## Saved entries

__________________________________________________

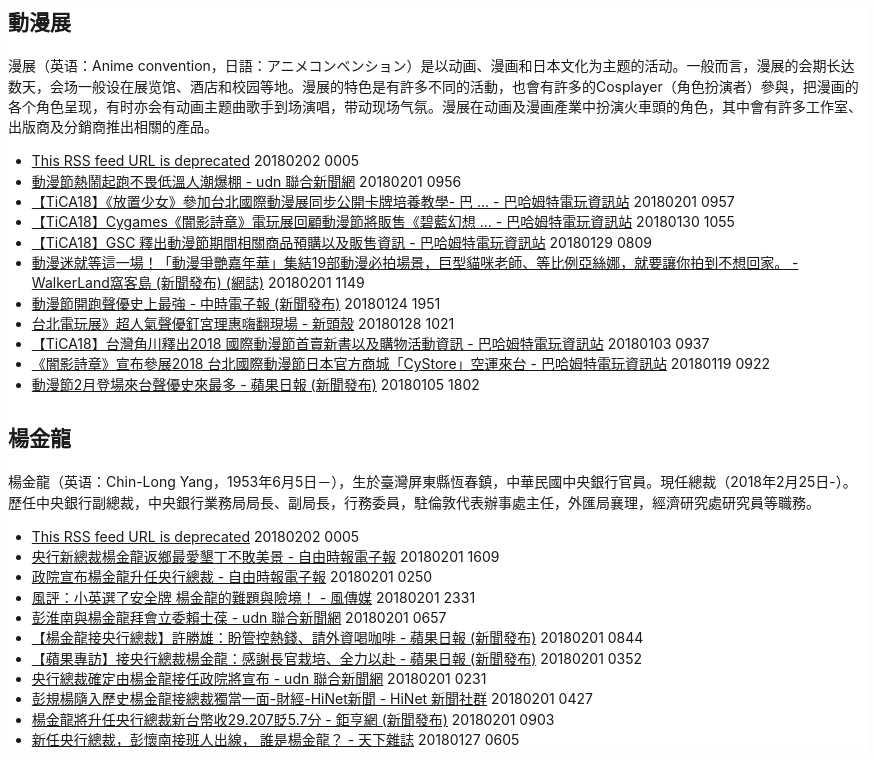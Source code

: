 ## 動漫展

漫展（英语：Anime convention，日語：アニメコンベンション）是以动画、漫画和日本文化为主题的活动。一般而言，漫展的会期长达数天，会场一般设在展览馆、酒店和校园等地。漫展的特色是有許多不同的活動，也會有許多的Cosplayer（角色扮演者）參與，把漫画的各个角色呈现，有时亦会有动画主题曲歌手到场演唱，带动现场气氛。漫展在动画及漫画產業中扮演火車頭的角色，其中會有許多工作室、出版商及分銷商推出相關的產品。
- [This RSS feed URL is deprecated](0 "This RSS feed URL is deprecated") 20180202 0005
- [動漫節熱鬧起跑不畏低溫人潮爆棚 - udn 聯合新聞網](https://udn.com/news/story/7266/2962153 "動漫節熱鬧起跑不畏低溫人潮爆棚 - udn 聯合新聞網") 20180201 0956
- [【TiCA18】《放置少女》參加台北國際動漫展同步公開卡牌培養教學- 巴 ... - 巴哈姆特電玩資訊站](https://gnn.gamer.com.tw/4/158624.html "【TiCA18】《放置少女》參加台北國際動漫展同步公開卡牌培養教學- 巴 ... - 巴哈姆特電玩資訊站") 20180201 0957
- [【TiCA18】Cygames《闇影詩章》電玩展回顧動漫節將販售《碧藍幻想 ... - 巴哈姆特電玩資訊站](https://gnn.gamer.com.tw/9/158509.html "【TiCA18】Cygames《闇影詩章》電玩展回顧動漫節將販售《碧藍幻想 ... - 巴哈姆特電玩資訊站") 20180130 1055
- [【TiCA18】GSC 釋出動漫節期間相關商品預購以及販售資訊 - 巴哈姆特電玩資訊站](https://gnn.gamer.com.tw/5/158445.html "【TiCA18】GSC 釋出動漫節期間相關商品預購以及販售資訊 - 巴哈姆特電玩資訊站") 20180129 0809
- [動漫迷就等這一場！「動漫爭艷嘉年華」集結19部動漫必拍場景，巨型貓咪老師、等比例亞絲娜，就要讓你拍到不想回家。 - WalkerLand窩客島 (新聞發布) (網誌)](https://www.walkerland.com.tw/subject/view/182405 "動漫迷就等這一場！「動漫爭艷嘉年華」集結19部動漫必拍場景，巨型貓咪老師、等比例亞絲娜，就要讓你拍到不想回家。 - WalkerLand窩客島 (新聞發布) (網誌)") 20180201 1149
- [動漫節開跑聲優史上最強 - 中時電子報 (新聞發布)](http://www.chinatimes.com/newspapers/20180125000827-260112 "動漫節開跑聲優史上最強 - 中時電子報 (新聞發布)") 20180124 1951
- [台北電玩展》超人氣聲優釘宮理惠嗨翻現場 - 新頭殼](https://newtalk.tw/news/view/2018-01-28/112268 "台北電玩展》超人氣聲優釘宮理惠嗨翻現場 - 新頭殼") 20180128 1021
- [【TiCA18】台灣角川釋出2018 國際動漫節首賣新書以及購物活動資訊 - 巴哈姆特電玩資訊站](https://gnn.gamer.com.tw/2/157352.html "【TiCA18】台灣角川釋出2018 國際動漫節首賣新書以及購物活動資訊 - 巴哈姆特電玩資訊站") 20180103 0937
- [《闇影詩章》宣布參展2018 台北國際動漫節日本官方商城「CyStore」空運來台 - 巴哈姆特電玩資訊站](https://gnn.gamer.com.tw/3/158033.html "《闇影詩章》宣布參展2018 台北國際動漫節日本官方商城「CyStore」空運來台 - 巴哈姆特電玩資訊站") 20180119 0922
- [動漫節2月登場來台聲優史來最多 - 蘋果日報 (新聞發布)](https://tw.appledaily.com/new/realtime/20180106/1272704/ "動漫節2月登場來台聲優史來最多 - 蘋果日報 (新聞發布)") 20180105 1802

## 楊金龍

楊金龍（英语：Chin-Long Yang，1953年6月5日－），生於臺灣屏東縣恆春鎮，中華民國中央銀行官員。現任總裁（2018年2月25日-）。歷任中央銀行副總裁，中央銀行業務局局長、副局長，行務委員，駐倫敦代表辦事處主任，外匯局襄理，經濟研究處研究員等職務。
- [This RSS feed URL is deprecated](0 "This RSS feed URL is deprecated") 20180202 0005
- [央行新總裁楊金龍返鄉最愛墾丁不敗美景 - 自由時報電子報](http://news.ltn.com.tw/news/business/breakingnews/2330169 "央行新總裁楊金龍返鄉最愛墾丁不敗美景 - 自由時報電子報") 20180201 1609
- [政院宣布楊金龍升任央行總裁 - 自由時報電子報](http://news.ltn.com.tw/news/politics/breakingnews/2329101 "政院宣布楊金龍升任央行總裁 - 自由時報電子報") 20180201 0250
- [風評：小英選了安全牌  楊金龍的難題與險境！ - 風傳媒](http://www.storm.mg/article/393697 "風評：小英選了安全牌  楊金龍的難題與險境！ - 風傳媒") 20180201 2331
- [彭淮南與楊金龍拜會立委賴士葆 - udn 聯合新聞網](https://udn.com/news/story/6656/2962273 "彭淮南與楊金龍拜會立委賴士葆 - udn 聯合新聞網") 20180201 0657
- [【楊金龍接央行總裁】許勝雄：盼管控熱錢、請外資喝咖啡 - 蘋果日報 (新聞發布)](https://tw.appledaily.com/new/realtime/20180201/1290035/ "【楊金龍接央行總裁】許勝雄：盼管控熱錢、請外資喝咖啡 - 蘋果日報 (新聞發布)") 20180201 0844
- [【蘋果專訪】接央行總裁楊金龍：感謝長官栽培、全力以赴 - 蘋果日報 (新聞發布)](https://tw.appledaily.com/new/realtime/20180201/1289920 "【蘋果專訪】接央行總裁楊金龍：感謝長官栽培、全力以赴 - 蘋果日報 (新聞發布)") 20180201 0352
- [央行總裁確定由楊金龍接任政院將宣布 - udn 聯合新聞網](https://udn.com/news/story/7239/2961551 "央行總裁確定由楊金龍接任政院將宣布 - udn 聯合新聞網") 20180201 0231
- [彭規楊隨入歷史楊金龍接總裁獨當一面-財經-HiNet新聞 - HiNet 新聞社群](https://times.hinet.net/news/21396301 "彭規楊隨入歷史楊金龍接總裁獨當一面-財經-HiNet新聞 - HiNet 新聞社群") 20180201 0427
- [楊金龍將升任央行總裁新台幣收29.207貶5.7分 - 鉅亨網 (新聞發布)](https://news.cnyes.com/news/id/4031774 "楊金龍將升任央行總裁新台幣收29.207貶5.7分 - 鉅亨網 (新聞發布)") 20180201 0903
- [新任央行總裁，彭懷南接班人出線， 誰是楊金龍？ - 天下雜誌](https://www.cw.com.tw/article/article.action?id=5087800 "新任央行總裁，彭懷南接班人出線， 誰是楊金龍？ - 天下雜誌") 20180127 0605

__________________________________________________

## Your goal
Retype the data exactly as it stands, but keep the images out of your copy.

## Reply
Source code

: ## 動漫展

漫展（英语：Anime convention，日語：アニメコンベンション）是以动画、漫画和日本文化为主题的活动。一般而言，漫展的会期长达数天，会场一般设在展览馆、酒店和校园等地。漫展的特色是有許多不同的活動，也會有許多的Cosplayer（角色扮演者）參與，把漫画的各个角色呈现，有时亦会有动画主题曲歌手到场演唱，带动现场气氛。漫展在动画及漫画產業中扮演火車頭的角色，其中會有許多工作室、出版商及分銷商推出相關的產品。
- [This RSS feed URL is deprecated](0 "This RSS feed URL is deprecated") 20180202 0005
- [動漫節熱鬧起跑不畏低溫人潮爆棚 - udn 聯合新聞網](https://udn.com/news/story/7266/2962153 "動漫節熱鬧起跑不畏低溫人潮爆棚 - udn 聯合新聞網") 20180201 0956
- [【TiCA18】《放置少女》參加台北國際動漫展同步公開卡牌培養教學- 巴 ... - 巴哈姆特電玩資訊站](https://gnn.gamer.com.tw/4/158624.html "【TiCA18】《放置少女》參加台北國際動漫展同步公開卡牌培養教學- 巴 ... - 巴哈姆特電玩資訊站") 20180201 0957
- [【TiCA18】Cygames《闇影詩章》電玩展回顧動漫節將販售《碧藍幻想 ... - 巴哈姆特電玩資訊站](https://gnn.gamer.com.tw/9/158509.html "【TiCA18】Cygames《闇影詩章》電玩展回顧動漫節將販售《碧藍幻想 ... - 巴哈姆特電玩資訊站") 20180130 1055
- [【TiCA18】GSC 釋出動漫節期間相關商品預購以及販售資訊 - 巴哈姆特電玩資訊站](https://gnn.gamer.com.tw/5/158445.html "【TiCA18】GSC 釋出動漫節期間相關商品預購以及販售資訊 - 巴哈姆特電玩資訊站") 20180129 0809
- [動漫迷就等這一場！「動漫爭艷嘉年華」集結19部動漫必拍場景，巨型貓咪老師、等比例亞絲娜，就要讓你拍到不想回家。 - WalkerLand窩客島 (新聞發布) (網誌)](https://www.walkerland.com.tw/subject/view/182405 "動漫迷就等這一場！「動漫爭艷嘉年華」集結19部動漫必拍場景，巨型貓咪老師、等比例亞絲娜，就要讓你拍到不想回家。 - WalkerLand窩客島 (新聞發布) (網誌)") 20180201 1149
- [動漫節開跑聲優史上最強 - 中時電子報 (新聞發布)](http://www.chinatimes.com/newspapers/20180125000827-260112 "動漫節開跑聲優史上最強 - 中時電子報 (新聞發布)") 20180124 1951
- [台北電玩展》超人氣聲優釘宮理惠嗨翻現場 - 新頭殼](https://newtalk.tw/news/view/2018-01-28/112268 "台北電玩展》超人氣聲優釘宮理惠嗨翻現場 - 新頭殼") 20180128 1021
- [【TiCA18】台灣角川釋出2018 國際動漫節首賣新書以及購物活動資訊 - 巴哈姆特電玩資訊站](https://gnn.gamer.com.tw/2/157352.html "【TiCA18】台灣角川釋出2018 國際動漫節首賣新書以及購物活動資訊 - 巴哈姆特電玩資訊站") 20180103 0937
- [《闇影詩章》宣布參展2018 台北國際動漫節日本官方商城「CyStore」空運來台 - 巴哈姆特電玩資訊站](https://gnn.gamer.com.tw/3/158033.html "《闇影詩章》宣布參展2018 台北國際動漫節日本官方商城「CyStore」空運來台 - 巴哈姆特電玩資訊站") 20180119 0922
- [動漫節2月登場來台聲優史來最多 - 蘋果日報 (新聞發布)](https://tw.appledaily.com/new/realtime/20180106/1272704/ "動漫節2月登場來台聲優史來最多 - 蘋果日報 (新聞發布)") 20180105 1802

## 楊金龍

楊金龍（英语：Chin-Long Yang，1953年6月5日－），生於臺灣屏東縣恆春鎮，中華民國中央銀行官員。現任總裁（2018年2月25日-）。歷任中央銀行副總裁，中央銀行業務局局長、副局長，行務委員，駐倫敦代表辦事處主任，外匯局襄理，經濟研究處研究員等職務。
- [This RSS feed URL is deprecated](0 "This RSS feed URL is deprecated") 20180202 0005
- [央行新總裁楊金龍返鄉最愛墾丁不敗美景 - 自由時報電子報](http://news.ltn.com.tw/news/business/breakingnews/2330169 "央行新總裁楊金龍返鄉最愛墾丁不敗美景 - 自由時報電子報") 20180201 1609
- [政院宣布楊金龍升任央行總裁 - 自由時報電子報](http://news.ltn.com.tw/news/politics/breakingnews/2329101 "政院宣布楊金龍升任央行總裁 - 自由時報電子報") 20180201 0250
- [風評：小英選了安全牌  楊金龍的難題與險境！ - 風傳媒](http://www.storm.mg/article/393697 "風評：小英選了安全牌  楊金龍的難題與險境！ - 風傳媒") 20180201 2331
- [彭淮南與楊金龍拜會立委賴士葆 - udn 聯合新聞網](https://udn.com/news/story/6656/2962273 "彭淮南與楊金龍拜會立委賴士葆 - udn 聯合新聞網") 20180201 0657
- [【楊金龍接央行總裁】許勝雄：盼管控熱錢、請外資喝咖啡 - 蘋果日報 (新聞發布)](https://tw.appledaily.com/new/realtime/20180201/1290035/ "【楊金龍接央行總裁】許勝雄：盼管控熱錢、請外資喝咖啡 - 蘋果日報 (新聞發布)") 20180201 0844
- [【蘋果專訪】接央行總裁楊金龍：感謝長官栽培、全力以赴 - 蘋果日報 (新聞發布)](https://tw.appledaily.com/new/realtime/20180201/1289920 "【蘋果專訪】接央行總裁楊金龍：感謝長官栽培、全力以赴 - 蘋果日報 (新聞發布)") 20180201 0352
- [央行總裁確定由楊金龍接任政院將宣布 - udn 聯合新聞網](https://udn.com/news/story/7239/2961551 "央行總裁確定由楊金龍接任政院將宣布 - udn 聯合新聞網") 20180201 0231
- [彭規楊隨入歷史楊金龍接總裁獨當一面-財經-HiNet新聞 - HiNet 新聞社群](https://times.hinet.net/news/21396301 "彭規楊隨入歷史楊金龍接總裁獨當一面-財經-HiNet新聞 - HiNet 新聞社群") 20180201 0427
- [楊金龍將升任央行總裁新台幣收29.207貶5.7分 - 鉅亨網 (新聞發布)](https://news.cnyes.com/news/id/4031774 "楊金龍將升任央行總裁新台幣收29.207貶5.7分 - 鉅亨網 (新聞發布)") 20180201 0903
- [新任央行總裁，彭懷南接班人出線， 誰是楊金龍？ - 天下雜誌](https://www.cw.com.tw/article/article.action?id=5087800 "新任央行總裁，彭懷南接班人出線， 誰是楊金龍？ - 天下雜誌") 20180127 0605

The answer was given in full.